OneNote is a freeform digital notebook: infinite canvas, sections, ink, and deep Microsoft 365 integration. Great for handwriting, meeting notes alongside Outlook, and anything that wants flexible page layout. If you live in the Microsoft ecosystem at work, it is the path of least resistance.
Mindly is not a whiteboard. It's a structured second brain with AI organization and a built-in mind map. One shortcut for capture, cards instead of pages, and connections that emerge automatically across everything you save.
Students who annotate slides in OneNote often pair it with Mindly as a "thinking layer" for synthesis and idea review.

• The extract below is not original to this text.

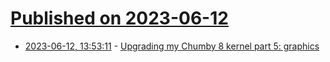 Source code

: # [Published on 2023-06-12](index.md)

* [2023-06-12, 13:53:11](https://lobste.rs/s/kwk7u1/upgrading_my_chumby_8_kernel_part_5) - [Upgrading my Chumby 8 kernel part 5: graphics](https://www.downtowndougbrown.com/2023/06/upgrading-my-chumby-8-kernel-part-5-graphics/)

The two play different roles: OneNote for the lecture, Mindly for the week of revision that comes after.
The clearest decision point is whether your day is Microsoft-shaped. If meetings live in Outlook, files in SharePoint, and chat in Teams, OneNote slots in with zero friction. If your day is Mac-shaped, with Apple-native apps and a preference for local libraries, Mindly is the more natural fit.
Cost is also worth naming. OneNote is free with a Microsoft account; tighter integrations come with a Microsoft 365 subscription. Mindly is a paid Pro tier on top of a free base. Different bets on what value to bundle, so pick the one whose bundle matches the work you already do.